TASK PROMPT:
Look through the entries below and count every line in which "caused" appears; reply with the number only.

EXERCISE MATERIALS:

---*---

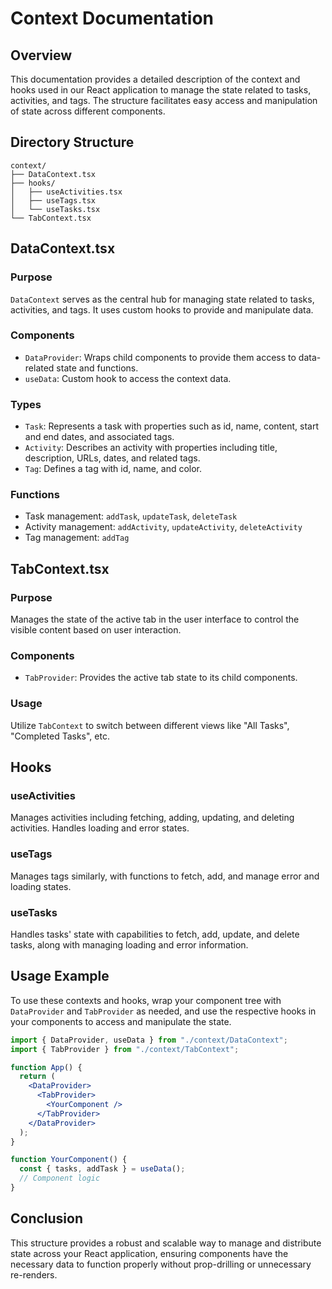 # Context Documentation

## Overview

This documentation provides a detailed description of the context and hooks used in our React application to manage the state related to tasks, activities, and tags. The structure facilitates easy access and manipulation of state across different components.

## Directory Structure

```
context/
├── DataContext.tsx
├── hooks/
│   ├── useActivities.tsx
│   ├── useTags.tsx
│   └── useTasks.tsx
└── TabContext.tsx
```

## DataContext.tsx

### Purpose

`DataContext` serves as the central hub for managing state related to tasks, activities, and tags. It uses custom hooks to provide and manipulate data.

### Components

- `DataProvider`: Wraps child components to provide them access to data-related state and functions.
- `useData`: Custom hook to access the context data.

### Types

- `Task`: Represents a task with properties such as id, name, content, start and end dates, and associated tags.
- `Activity`: Describes an activity with properties including title, description, URLs, dates, and related tags.
- `Tag`: Defines a tag with id, name, and color.

### Functions

- Task management: `addTask`, `updateTask`, `deleteTask`
- Activity management: `addActivity`, `updateActivity`, `deleteActivity`
- Tag management: `addTag`

## TabContext.tsx

### Purpose

Manages the state of the active tab in the user interface to control the visible content based on user interaction.

### Components

- `TabProvider`: Provides the active tab state to its child components.

### Usage

Utilize `TabContext` to switch between different views like "All Tasks", "Completed Tasks", etc.

## Hooks

### useActivities

Manages activities including fetching, adding, updating, and deleting activities. Handles loading and error states.

### useTags

Manages tags similarly, with functions to fetch, add, and manage error and loading states.

### useTasks

Handles tasks' state with capabilities to fetch, add, update, and delete tasks, along with managing loading and error information.

## Usage Example

To use these contexts and hooks, wrap your component tree with `DataProvider` and `TabProvider` as needed, and use the respective hooks in your components to access and manipulate the state.

```jsx
import { DataProvider, useData } from "./context/DataContext";
import { TabProvider } from "./context/TabContext";

function App() {
  return (
    <DataProvider>
      <TabProvider>
        <YourComponent />
      </TabProvider>
    </DataProvider>
  );
}

function YourComponent() {
  const { tasks, addTask } = useData();
  // Component logic
}
```

## Conclusion

This structure provides a robust and scalable way to manage and distribute state across your React application, ensuring components have the necessary data to function properly without prop-drilling or unnecessary re-renders.
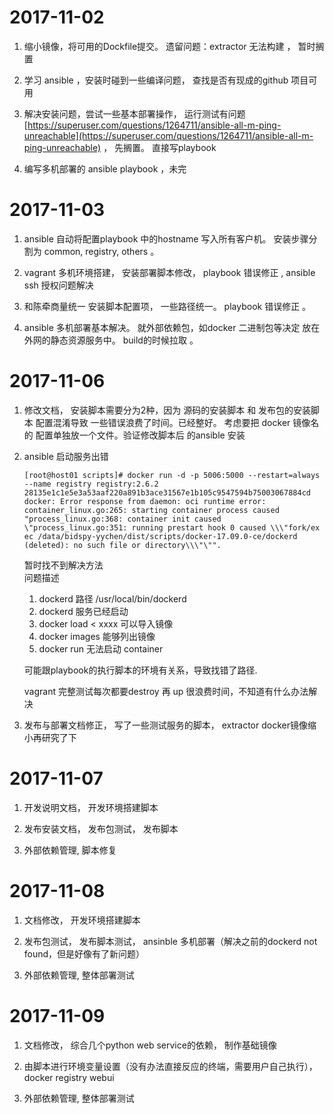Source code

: # 2017-11-02

1. 缩小镜像，将可用的Dockfile提交。 遗留问题：extractor 无法构建 ， 暂时搁置

2. 学习 ansible ，安装时碰到一些编译问题， 查找是否有现成的github 项目可用

3. 解决安装问题，尝试一些基本部署操作， 运行测试有问题 [https://superuser.com/questions/1264711/ansible-all-m-ping-unreachable](https://superuser.com/questions/1264711/ansible-all-m-ping-unreachable) ， 先搁置。 直接写playbook

4. 编写多机部署的 ansible playbook ，未完

# 2017-11-03

1. ansible 自动将配置playbook 中的hostname 写入所有客户机。 安装步骤分割为 common, registry, others 。

2. vagrant 多机环境搭建， 安装部署脚本修改， playbook 错误修正 , ansible ssh 授权问题解决

3. 和陈牵商量统一 安装脚本配置项， 一些路径统一。  playbook 错误修正 。

4. ansible 多机部署基本解决。 就外部依赖包，如docker 二进制包等决定 放在外网的静态资源服务中。 build的时候拉取 。

# 2017-11-06

1. 修改文档， 安装脚本需要分为2种，因为 源码的安装脚本 和 发布包的安装脚本 配置混淆导致  一些错误浪费了时间。已经整好。 考虑要把 docker 镜像名的 配置单独放一个文件。验证修改脚本后 的ansible 安装

2. ansible 启动服务出错

   ```
   [root@host01 scripts]# docker run -d -p 5006:5000 --restart=always --name registry registry:2.6.2               
   28135e1c1e5e3a53aaf220a891b3ace31567e1b105c9547594b75003067884cd                                                
   docker: Error response from daemon: oci runtime error: container_linux.go:265: starting container process caused
   "process_linux.go:368: container init caused \"process_linux.go:351: running prestart hook 0 caused \\\"fork/ex
   ec /data/bidspy-yychen/dist/scripts/docker-17.09.0-ce/dockerd (deleted): no such file or directory\\\"\"".
   ```

   暂时找不到解决方法  
   问题描述

   1. dockerd 路径 /usr/local/bin/dockerd
   2. dockerd 服务已经启动
   3. docker load &lt; xxxx 可以导入镜像
   4. docker images   能够列出镜像
   5. docker run 无法启动 container

   可能跟playbook的执行脚本的环境有关系，导致找错了路径.

   vagrant 完整测试每次都要destroy 再 up 很浪费时间，不知道有什么办法解决

3. 发布与部署文档修正， 写了一些测试服务的脚本， extractor docker镜像缩小再研究了下

# 2017-11-07

1. 开发说明文档， 开发环境搭建脚本

2. 发布安装文档， 发布包测试， 发布脚本

3. 外部依赖管理, 脚本修复

# 2017-11-08

1. 文档修改， 开发环境搭建脚本

2. 发布包测试， 发布脚本测试， ansinble 多机部署（解决之前的dockerd not found，但是好像有了新问题）

3. 外部依赖管理, 整体部署测试

# 2017-11-09

1. 文档修改， 综合几个python web service的依赖， 制作基础镜像

2. 由脚本进行环境变量设置（没有办法直接反应的终端，需要用户自己执行）， docker registry webui 

3. 外部依赖管理, 整体部署测试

---*---

RESPONSE BELOW:
2